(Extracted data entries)
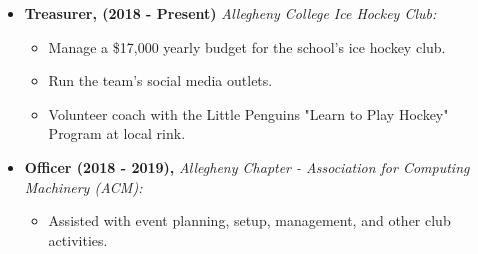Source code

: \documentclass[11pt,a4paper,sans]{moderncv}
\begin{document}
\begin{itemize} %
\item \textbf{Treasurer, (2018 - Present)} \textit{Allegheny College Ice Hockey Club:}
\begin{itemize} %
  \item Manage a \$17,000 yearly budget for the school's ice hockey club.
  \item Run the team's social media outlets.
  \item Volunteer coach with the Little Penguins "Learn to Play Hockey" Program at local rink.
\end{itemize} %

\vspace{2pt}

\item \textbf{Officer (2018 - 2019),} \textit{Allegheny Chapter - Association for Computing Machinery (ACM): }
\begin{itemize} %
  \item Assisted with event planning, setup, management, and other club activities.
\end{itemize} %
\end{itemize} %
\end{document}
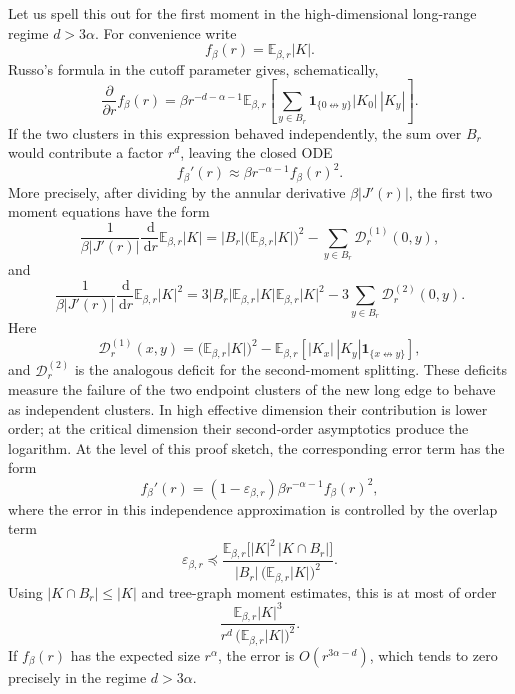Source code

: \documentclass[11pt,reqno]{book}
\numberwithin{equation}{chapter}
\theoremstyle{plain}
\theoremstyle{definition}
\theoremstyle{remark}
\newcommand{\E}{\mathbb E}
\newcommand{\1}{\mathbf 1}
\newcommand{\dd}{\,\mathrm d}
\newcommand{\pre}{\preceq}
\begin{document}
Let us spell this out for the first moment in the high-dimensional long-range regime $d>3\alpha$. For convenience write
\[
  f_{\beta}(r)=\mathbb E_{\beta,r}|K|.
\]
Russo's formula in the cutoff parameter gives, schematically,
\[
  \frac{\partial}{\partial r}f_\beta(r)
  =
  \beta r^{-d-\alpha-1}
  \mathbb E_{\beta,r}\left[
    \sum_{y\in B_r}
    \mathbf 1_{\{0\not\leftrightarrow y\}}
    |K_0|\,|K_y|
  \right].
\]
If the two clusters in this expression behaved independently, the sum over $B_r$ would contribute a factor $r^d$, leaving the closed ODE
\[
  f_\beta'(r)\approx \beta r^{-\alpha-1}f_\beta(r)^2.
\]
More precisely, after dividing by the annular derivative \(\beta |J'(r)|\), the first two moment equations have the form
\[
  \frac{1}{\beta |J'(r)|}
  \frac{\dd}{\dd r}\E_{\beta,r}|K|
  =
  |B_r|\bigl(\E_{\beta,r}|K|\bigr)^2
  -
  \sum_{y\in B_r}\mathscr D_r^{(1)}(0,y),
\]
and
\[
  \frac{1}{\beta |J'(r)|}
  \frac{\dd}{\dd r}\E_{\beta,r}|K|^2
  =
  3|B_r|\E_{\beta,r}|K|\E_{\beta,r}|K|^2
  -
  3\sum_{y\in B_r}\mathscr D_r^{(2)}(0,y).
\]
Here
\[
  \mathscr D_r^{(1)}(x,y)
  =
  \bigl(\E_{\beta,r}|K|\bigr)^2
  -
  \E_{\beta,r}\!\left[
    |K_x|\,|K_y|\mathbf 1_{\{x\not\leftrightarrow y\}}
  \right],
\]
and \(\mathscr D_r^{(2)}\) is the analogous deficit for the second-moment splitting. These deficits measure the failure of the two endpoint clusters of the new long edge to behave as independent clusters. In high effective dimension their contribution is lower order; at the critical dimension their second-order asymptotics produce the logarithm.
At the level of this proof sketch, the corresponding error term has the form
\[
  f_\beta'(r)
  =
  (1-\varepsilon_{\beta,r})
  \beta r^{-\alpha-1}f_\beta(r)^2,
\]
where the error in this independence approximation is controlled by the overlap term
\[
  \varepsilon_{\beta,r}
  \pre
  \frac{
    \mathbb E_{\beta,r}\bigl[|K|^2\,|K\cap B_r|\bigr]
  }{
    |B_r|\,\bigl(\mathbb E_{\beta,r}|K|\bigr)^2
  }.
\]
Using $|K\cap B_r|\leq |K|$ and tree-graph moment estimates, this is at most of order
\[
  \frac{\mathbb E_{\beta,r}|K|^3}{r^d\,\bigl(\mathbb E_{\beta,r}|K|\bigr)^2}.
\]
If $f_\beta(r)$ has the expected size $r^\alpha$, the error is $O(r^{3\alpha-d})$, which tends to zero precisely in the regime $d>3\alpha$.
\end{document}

--

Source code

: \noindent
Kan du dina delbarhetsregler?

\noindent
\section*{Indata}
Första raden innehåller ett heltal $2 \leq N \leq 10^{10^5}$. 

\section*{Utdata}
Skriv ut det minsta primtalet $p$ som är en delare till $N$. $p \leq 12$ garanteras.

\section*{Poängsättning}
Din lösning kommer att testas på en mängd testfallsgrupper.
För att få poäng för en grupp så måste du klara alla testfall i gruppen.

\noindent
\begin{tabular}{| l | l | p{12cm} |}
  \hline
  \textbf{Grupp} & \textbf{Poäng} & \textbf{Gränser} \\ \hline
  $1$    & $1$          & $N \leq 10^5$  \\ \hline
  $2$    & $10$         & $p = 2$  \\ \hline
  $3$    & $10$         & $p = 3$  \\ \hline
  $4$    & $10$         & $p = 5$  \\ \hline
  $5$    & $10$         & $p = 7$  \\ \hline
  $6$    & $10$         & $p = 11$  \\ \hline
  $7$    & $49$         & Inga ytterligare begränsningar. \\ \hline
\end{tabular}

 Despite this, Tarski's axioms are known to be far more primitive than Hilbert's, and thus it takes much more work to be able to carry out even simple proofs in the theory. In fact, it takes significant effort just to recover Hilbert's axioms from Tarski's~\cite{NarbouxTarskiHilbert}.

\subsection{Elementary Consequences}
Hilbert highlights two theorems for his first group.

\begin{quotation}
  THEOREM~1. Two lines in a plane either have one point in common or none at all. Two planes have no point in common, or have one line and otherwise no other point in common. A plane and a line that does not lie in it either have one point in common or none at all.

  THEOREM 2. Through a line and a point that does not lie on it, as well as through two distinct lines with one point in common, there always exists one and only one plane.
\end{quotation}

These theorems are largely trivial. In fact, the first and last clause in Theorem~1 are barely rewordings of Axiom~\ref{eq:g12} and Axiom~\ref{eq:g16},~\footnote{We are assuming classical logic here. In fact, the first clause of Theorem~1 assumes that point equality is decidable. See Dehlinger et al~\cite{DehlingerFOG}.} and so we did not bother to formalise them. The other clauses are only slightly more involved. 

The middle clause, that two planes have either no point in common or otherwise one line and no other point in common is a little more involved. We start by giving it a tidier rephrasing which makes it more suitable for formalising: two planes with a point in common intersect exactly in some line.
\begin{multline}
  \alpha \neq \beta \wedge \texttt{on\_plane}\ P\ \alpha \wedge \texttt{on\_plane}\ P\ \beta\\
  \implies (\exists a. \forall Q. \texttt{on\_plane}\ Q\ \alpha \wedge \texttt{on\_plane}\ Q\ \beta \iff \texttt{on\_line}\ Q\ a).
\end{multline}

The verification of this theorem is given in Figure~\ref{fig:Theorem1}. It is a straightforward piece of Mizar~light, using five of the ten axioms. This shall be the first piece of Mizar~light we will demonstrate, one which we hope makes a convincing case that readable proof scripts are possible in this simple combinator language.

• Brief
Copy each line of the records containing the string "bigl".

• Expected answer
  |B_r|\bigl(\E_{\beta,r}|K|\bigr)^2
  \bigl(\E_{\beta,r}|K|\bigr)^2
    \mathbb E_{\beta,r}\bigl[|K|^2\,|K\cap B_r|\bigr]
    |B_r|\,\bigl(\mathbb E_{\beta,r}|K|\bigr)^2
  \frac{\mathbb E_{\beta,r}|K|^3}{r^d\,\bigl(\mathbb E_{\beta,r}|K|\bigr)^2}.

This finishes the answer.